Task requirements:
The complete listing, repeated precisely, must form the answer.
──────── Material shown ────────
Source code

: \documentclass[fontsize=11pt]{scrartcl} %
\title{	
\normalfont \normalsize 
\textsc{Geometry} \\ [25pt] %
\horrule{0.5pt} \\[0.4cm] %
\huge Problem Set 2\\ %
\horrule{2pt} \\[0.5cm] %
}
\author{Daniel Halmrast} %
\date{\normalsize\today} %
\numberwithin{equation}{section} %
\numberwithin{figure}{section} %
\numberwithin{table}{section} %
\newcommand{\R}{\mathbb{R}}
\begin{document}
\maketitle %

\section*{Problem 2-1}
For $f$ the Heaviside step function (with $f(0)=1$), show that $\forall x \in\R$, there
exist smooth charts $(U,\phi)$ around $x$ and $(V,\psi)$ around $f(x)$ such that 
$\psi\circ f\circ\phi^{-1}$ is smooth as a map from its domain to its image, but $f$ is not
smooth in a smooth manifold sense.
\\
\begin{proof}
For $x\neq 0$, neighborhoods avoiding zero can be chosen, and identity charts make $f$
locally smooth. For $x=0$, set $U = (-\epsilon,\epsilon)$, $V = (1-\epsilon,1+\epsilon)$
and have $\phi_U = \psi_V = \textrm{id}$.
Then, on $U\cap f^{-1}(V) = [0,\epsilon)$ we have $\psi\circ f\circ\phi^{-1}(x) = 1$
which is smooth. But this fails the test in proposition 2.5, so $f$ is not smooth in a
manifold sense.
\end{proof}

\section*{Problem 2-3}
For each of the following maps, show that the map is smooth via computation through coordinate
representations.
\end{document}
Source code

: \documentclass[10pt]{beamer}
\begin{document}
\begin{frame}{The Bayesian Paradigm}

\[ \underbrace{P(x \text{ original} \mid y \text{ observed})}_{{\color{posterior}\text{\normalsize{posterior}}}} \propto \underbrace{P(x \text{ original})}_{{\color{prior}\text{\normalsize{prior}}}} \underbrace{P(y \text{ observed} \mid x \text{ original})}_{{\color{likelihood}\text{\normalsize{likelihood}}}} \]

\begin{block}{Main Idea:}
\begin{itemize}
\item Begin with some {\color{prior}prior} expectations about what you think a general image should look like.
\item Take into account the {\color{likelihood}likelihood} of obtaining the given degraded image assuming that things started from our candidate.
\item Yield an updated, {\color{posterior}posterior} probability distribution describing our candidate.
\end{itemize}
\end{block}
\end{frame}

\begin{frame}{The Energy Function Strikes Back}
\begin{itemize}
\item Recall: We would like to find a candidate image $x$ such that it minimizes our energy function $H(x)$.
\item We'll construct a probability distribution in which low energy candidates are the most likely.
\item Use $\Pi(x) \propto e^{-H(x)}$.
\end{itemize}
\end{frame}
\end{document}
────────
Reply to the exercise:
Source code

: \documentclass[fontsize=11pt]{scrartcl} %
\title{	
\normalfont \normalsize 
\textsc{Geometry} \\ [25pt] %
\horrule{0.5pt} \\[0.4cm] %
\huge Problem Set 2\\ %
\horrule{2pt} \\[0.5cm] %
}
\author{Daniel Halmrast} %
\date{\normalsize\today} %
\numberwithin{equation}{section} %
\numberwithin{figure}{section} %
\numberwithin{table}{section} %
\newcommand{\R}{\mathbb{R}}
\begin{document}
\maketitle %

\section*{Problem 2-1}
For $f$ the Heaviside step function (with $f(0)=1$), show that $\forall x \in\R$, there
exist smooth charts $(U,\phi)$ around $x$ and $(V,\psi)$ around $f(x)$ such that 
$\psi\circ f\circ\phi^{-1}$ is smooth as a map from its domain to its image, but $f$ is not
smooth in a smooth manifold sense.
\\
\begin{proof}
For $x\neq 0$, neighborhoods avoiding zero can be chosen, and identity charts make $f$
locally smooth. For $x=0$, set $U = (-\epsilon,\epsilon)$, $V = (1-\epsilon,1+\epsilon)$
and have $\phi_U = \psi_V = \textrm{id}$.
Then, on $U\cap f^{-1}(V) = [0,\epsilon)$ we have $\psi\circ f\circ\phi^{-1}(x) = 1$
which is smooth. But this fails the test in proposition 2.5, so $f$ is not smooth in a
manifold sense.
\end{proof}

\section*{Problem 2-3}
For each of the following maps, show that the map is smooth via computation through coordinate
representations.
\end{document}
Source code

: \documentclass[10pt]{beamer}
\begin{document}
\begin{frame}{The Bayesian Paradigm}

\[ \underbrace{P(x \text{ original} \mid y \text{ observed})}_{{\color{posterior}\text{\normalsize{posterior}}}} \propto \underbrace{P(x \text{ original})}_{{\color{prior}\text{\normalsize{prior}}}} \underbrace{P(y \text{ observed} \mid x \text{ original})}_{{\color{likelihood}\text{\normalsize{likelihood}}}} \]

\begin{block}{Main Idea:}
\begin{itemize}
\item Begin with some {\color{prior}prior} expectations about what you think a general image should look like.
\item Take into account the {\color{likelihood}likelihood} of obtaining the given degraded image assuming that things started from our candidate.
\item Yield an updated, {\color{posterior}posterior} probability distribution describing our candidate.
\end{itemize}
\end{block}
\end{frame}

\begin{frame}{The Energy Function Strikes Back}
\begin{itemize}
\item Recall: We would like to find a candidate image $x$ such that it minimizes our energy function $H(x)$.
\item We'll construct a probability distribution in which low energy candidates are the most likely.
\item Use $\Pi(x) \propto e^{-H(x)}$.
\end{itemize}
\end{frame}
\end{document}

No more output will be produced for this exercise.